それとは対照的に木蓮の顔は真っ青になった。


「どうじゃ?」

「そんなこと、出来ません!」


反射的に言い返した木蓮であったが内心は焦っていた。



何皇后は今回と同じようなやり方で後宮にいる側室や侍女、女官達を何十人も無実の罪で死罪にしているのは有名な話しだった。


しかも、何皇后は宮中で絶対的な発言力をもつ十常侍とも繋がっている。そのため、何皇后の言は例え皇帝であれ退けることが不可能に近いことを後宮で暮らす者は皆知っていて暗黙の常識であった。

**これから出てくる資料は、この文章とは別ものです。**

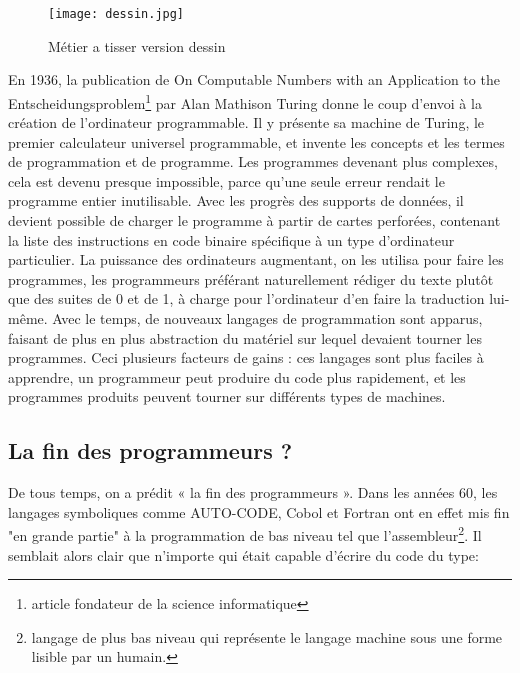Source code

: \documentclass[12pt,a4paper]{article}
\begin{document}
    
    \begin{figure}[ht]
        \centering
        \texttt{[image: dessin.jpg]}
        \caption{Métier a tisser version dessin}
        \label{fig:Métier a tisser version dessin}
    \end{figure}
    
    
    En 1936, la publication de On Computable Numbers with an Application to the Entscheidungsproblem\cite{livre2}\footnote{article fondateur de la  science informatique} par Alan Mathison Turing donne le coup  d'envoi à la  création de l'ordinateur programmable. Il y présente sa machine de  Turing, le premier calculateur universel programmable, et invente les concepts et les termes de programmation et de programme. Les programmes devenant plus complexes, cela est devenu presque  impossible, parce qu'une seule erreur rendait le programme entier  inutilisable. Avec les progrès des supports de données, il devient possible de charger le programme à partir de cartes perforées, contenant la liste des instructions en code binaire spécifique à un type d'ordinateur particulier. La puissance des ordinateurs augmentant, on les utilisa pour faire les programmes, les programmeurs préférant naturellement rédiger du texte plutôt que des suites de 0 et de 1, à charge pour l'ordinateur d'en faire la traduction lui-même. Avec le temps, de nouveaux langages de programmation sont apparus, faisant de plus en plus abstraction du matériel sur lequel devaient tourner les programmes. Ceci plusieurs facteurs de gains : ces langages sont plus faciles à apprendre, un programmeur peut produire du code plus rapidement, et les programmes produits peuvent tourner sur différents types de machines.
    
    
    \subsection{La fin des programmeurs ?}
    De tous temps, on a prédit « la fin des programmeurs ». Dans les années 60, les langages symboliques comme AUTO-CODE, Cobol et Fortran ont  en effet mis fin "en grande partie" à la programmation de bas niveau tel que l'assembleur\footnote{langage de plus bas niveau qui représente le langage machine sous une forme lisible par un humain.}. Il semblait alors clair que n'importe qui était capable d'écrire du code du type:
\end{document}

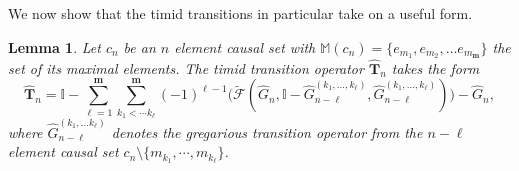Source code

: \documentclass[11pt]{article}
\newtheorem{lemma}[theorem]{Lemma}
\newcommand{\hG}{\hat G}
\newcommand{\hTi}{\widehat{\mathbf{T}}}
\newcommand{\mm}{\mathbb{M}}
\newcommand{\bmm}{{\mathbf m}}
\newcommand{\id}{\mathbb I}
\begin{document}
We now show that the  timid transitions in particular take on a
useful form. 
\begin{lemma}\label{GTA.lemma}
Let $c_n$ be an $n$ element causal set with $\mm(c_n)=\{e_{m_1}, e_{m_2}
,\ldots e_{m_\bmm}\}$ the set
of its maximal elements.  The timid transition
operator $\hTi_n$ takes the form 
\begin{equation}
\hTi_n=\id-\sum_{\ell =1}^\bmm \sum_{k_1<\cdots k_\ell}^\bmm
(-1)^{\ell
  -1} \biggl( \tilde{\mathcal{F}}(\hG_n,\mathbb{I}-\hG_{n-\ell}^{(k_1,
  \ldots, 
    k_\ell )}  ,\hG_{n-\ell}^{(k_1, \ldots, k_\ell )})\biggr)  - \hG_n
, \label{timidop.eq} 
\end{equation}
where $\hG_{n-\ell}^{(k_1, \ldots k_\ell
  )}$ denotes the gregarious transition operator from the $n-\ell$ element
causal set  $c_n\setminus \lbrace m_{k_1},\cdots ,m_{k_\ell}\rbrace$. 
\end{lemma}
\end{document}
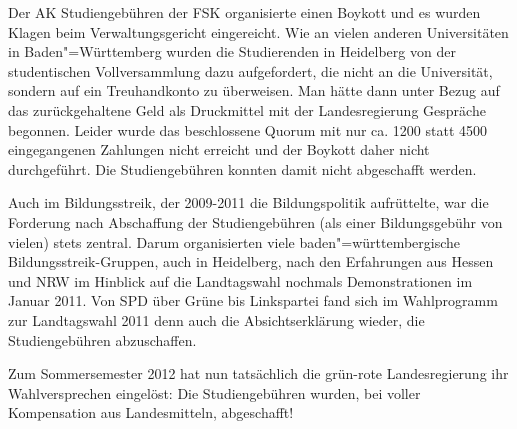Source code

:Der AK Studiengebühren der \gls{FSK} organisierte einen Boykott und es wurden Klagen beim Verwaltungsgericht eingereicht. Wie an vielen anderen Universitäten in Baden"=Württemberg wurden die Studierenden in Heidelberg von der studentischen Vollversammlung dazu aufgefordert, die  nicht an die Universität, sondern auf ein Treuhandkonto zu überweisen. Man hätte dann unter Bezug auf das zurückgehaltene Geld als Druckmittel mit der Landesregierung Gespräche begonnen. Leider wurde das beschlossene Quorum mit nur ca. 1200 statt 4500 eingegangenen Zahlungen nicht erreicht und der Boykott daher nicht durchgeführt. Die Studiengebühren konnten damit nicht abgeschafft werden.

Auch im Bildungsstreik, der 2009-2011 die Bildungspolitik aufrüttelte, war die Forderung nach Abschaffung der Studiengebühren (als einer Bildungsgebühr von vielen) stets zentral. Darum organisierten viele baden"=württembergische Bildungsstreik-Gruppen, auch in Heidelberg, nach den Erfahrungen aus Hessen und NRW im Hinblick auf die Landtagswahl nochmals Demonstrationen im Januar 2011. Von SPD über Grüne bis Linkspartei fand sich im Wahlprogramm zur Landtagswahl 2011 denn auch die Absichtserklärung wieder, die Studiengebühren abzuschaffen.

Zum Sommersemester 2012 hat nun tatsächlich die grün-rote Landesregierung ihr Wahlversprechen eingelöst: Die Studiengebühren wurden, bei voller Kompensation aus Landesmitteln, abgeschafft!

\fi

そんな考えを巡らしているのを見透かしたように、何皇后はそっと、


「のう、もはやおまえも主の王美人が助からぬことは分かるじゃろ?」

「………」

「だが、おまえが王美人を毒殺すれば王美人の名誉は守られ、その子と一族郎党は皆助かり、おまえは画策した主の名誉を守った漢の忠臣として称され死罪は免れ助かるじゃろう」


「………」


木蓮の頭の中で翡翠と産まれたばかりの伯和が助かる道をずっと思案していた。



しかし、無情にも時間は待ってくれず何皇后も同じであった。


「どうじゃ?」

「……は………は…い」


「ん?」


押し殺したような小さな声で呟いた。


そして…


「わかりました何皇后様。私が王美人様に毒を盛ります!」


決意を込めた顔で応じた木蓮を見て、何皇后はご満悦だった。


そんな木蓮の心には翡翠の顔がよぎった。


(貴女を裏切ることを許して…翡翠)


そう心の中で呟いた。

義真の武器を少し解説します。

彼女の持つ武器はトンファーです。

普段は皆様ご存知の状態のトンファーですが、捕縛以外の戦闘時には持ち手の横にある留め金を外して鞘を落として刃をさらして使います。

簡単なイメージはトンファーの手や腕があたる内側の以外はすべて刃物だと思って下さい。